The decryption transform has two modes of operation: Binary mode and XML mode. Characteristics held in common by these two modes are described in the following sections, followed by an explicit specification of each mode.

1.1 Input and Output

The input required by this transform is an XPath node-set over the input document. If the input is an octet stream, then the application MUST convert the octet stream to an XPath node-set, as specified in XMLDSIG.

The output of the transform depends on its operation mode: The binary mode transform produces an octet stream. The XML mode transform produces a node set, from a different document to the input document.

1.2 Parameters

The parameter to this transform is a set of same-document exception URIs which, when deferenced in the context of the input document to the transform (i.e., not necessarily the same document as the transform itself), identify EncryptedData elements that should not be decrypted. These are data that were already encrypted when the signature was generated. Blah blah.

1.2½ Syntax

Blah blah blah encoding the set of exception URIs in Except elements.

1.3 Binary Mode

The binary mode of operation is intended for use when generating a signature over binary data that are to be encrypted for transmission to the recipient. Use of this mode of the transform allows a signature to be computed over the plaintext form of the data, rather than the opaque ciphertext. This further allows the ciphertext to be stored elsewhere, identified by a cipher reference, without the need for the signature to take this into account.
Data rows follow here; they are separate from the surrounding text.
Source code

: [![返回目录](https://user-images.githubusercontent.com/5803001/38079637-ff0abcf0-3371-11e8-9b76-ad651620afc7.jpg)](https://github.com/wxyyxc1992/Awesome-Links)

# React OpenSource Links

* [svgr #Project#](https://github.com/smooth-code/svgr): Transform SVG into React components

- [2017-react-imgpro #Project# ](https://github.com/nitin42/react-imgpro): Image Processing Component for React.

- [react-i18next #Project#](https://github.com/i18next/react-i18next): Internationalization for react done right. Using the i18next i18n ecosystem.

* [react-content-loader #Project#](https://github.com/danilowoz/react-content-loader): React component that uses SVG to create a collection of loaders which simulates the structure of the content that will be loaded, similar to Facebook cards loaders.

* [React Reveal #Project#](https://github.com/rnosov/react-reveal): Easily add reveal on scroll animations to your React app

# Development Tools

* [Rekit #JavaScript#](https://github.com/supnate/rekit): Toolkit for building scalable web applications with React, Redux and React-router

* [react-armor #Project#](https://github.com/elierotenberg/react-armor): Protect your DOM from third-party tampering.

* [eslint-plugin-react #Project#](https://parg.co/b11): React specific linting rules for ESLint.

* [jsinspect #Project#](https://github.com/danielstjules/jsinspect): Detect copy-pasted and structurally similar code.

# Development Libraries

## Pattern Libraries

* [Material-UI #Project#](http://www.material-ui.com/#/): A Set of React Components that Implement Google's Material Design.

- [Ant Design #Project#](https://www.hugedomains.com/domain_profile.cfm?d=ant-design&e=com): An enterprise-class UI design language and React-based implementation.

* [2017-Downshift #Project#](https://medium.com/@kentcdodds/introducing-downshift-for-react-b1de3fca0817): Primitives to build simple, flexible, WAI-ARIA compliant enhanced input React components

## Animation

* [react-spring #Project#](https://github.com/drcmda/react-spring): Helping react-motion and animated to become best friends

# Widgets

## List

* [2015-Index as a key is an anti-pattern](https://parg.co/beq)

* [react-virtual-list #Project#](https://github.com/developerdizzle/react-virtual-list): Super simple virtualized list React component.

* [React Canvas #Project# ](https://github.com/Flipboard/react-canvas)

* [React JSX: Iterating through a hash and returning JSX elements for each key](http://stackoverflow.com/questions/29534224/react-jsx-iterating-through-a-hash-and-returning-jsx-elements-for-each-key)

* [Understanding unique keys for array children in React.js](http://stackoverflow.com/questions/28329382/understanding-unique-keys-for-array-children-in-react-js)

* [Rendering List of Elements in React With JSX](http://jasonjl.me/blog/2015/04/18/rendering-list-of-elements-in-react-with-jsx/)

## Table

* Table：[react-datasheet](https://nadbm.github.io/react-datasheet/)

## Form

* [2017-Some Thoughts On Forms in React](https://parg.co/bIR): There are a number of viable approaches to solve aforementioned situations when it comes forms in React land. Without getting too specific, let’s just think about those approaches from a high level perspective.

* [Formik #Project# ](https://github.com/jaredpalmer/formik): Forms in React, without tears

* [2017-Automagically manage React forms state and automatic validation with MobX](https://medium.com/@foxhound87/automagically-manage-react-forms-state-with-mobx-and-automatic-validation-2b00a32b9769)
As described in section 1.1, the input to this mode of the transform is a node set, and the output is an octet stream.

1.3.1 Algorithm Identifier

The XML Signature Recommendation [XML-DSig] uses a URI [URI] to identify each algorithm to be performed when creating or validating a signature. The binary-mode decryption transform is identified as follows:

Algorithm Identifier

http://merlin.org/xml-decrypt#Binary

1.3.2 Processing Model of Binary-Mode Decryption Transform

The input to this transform is a node set N. The parameter to this transform is a set of exception URIs E. The output is a node set O, computed as follows:

1. Dereference each exception URI e, from E, in the context of the owner document of the input node set N, resulting in the location sets x_e.
• If an exception URI fails to dereference any nodes then the resulting error MUST be ignored; it may be the result of part of the input document being encrypted.
2. Let the node set D be all element nodes in N, with the namespace URI &xenc; and local name EncryptedData, that are not identified by any location set x_e.
3. Decrypt each EncryptedData element d, from D, without regard for which, if any, of its descendants are in N, and without consideration of its Type attribute, resulting in the octet streams o_d.
• If decryption of any EncryptedData element fails, then this transform MUST signal failure.
4. Let O, the output of this transform, be the concatentation of the octet streams o_d, ordered in the document order of d.
   • If there are no EncryptedData elements in D, then the result is a zero-length octet stream.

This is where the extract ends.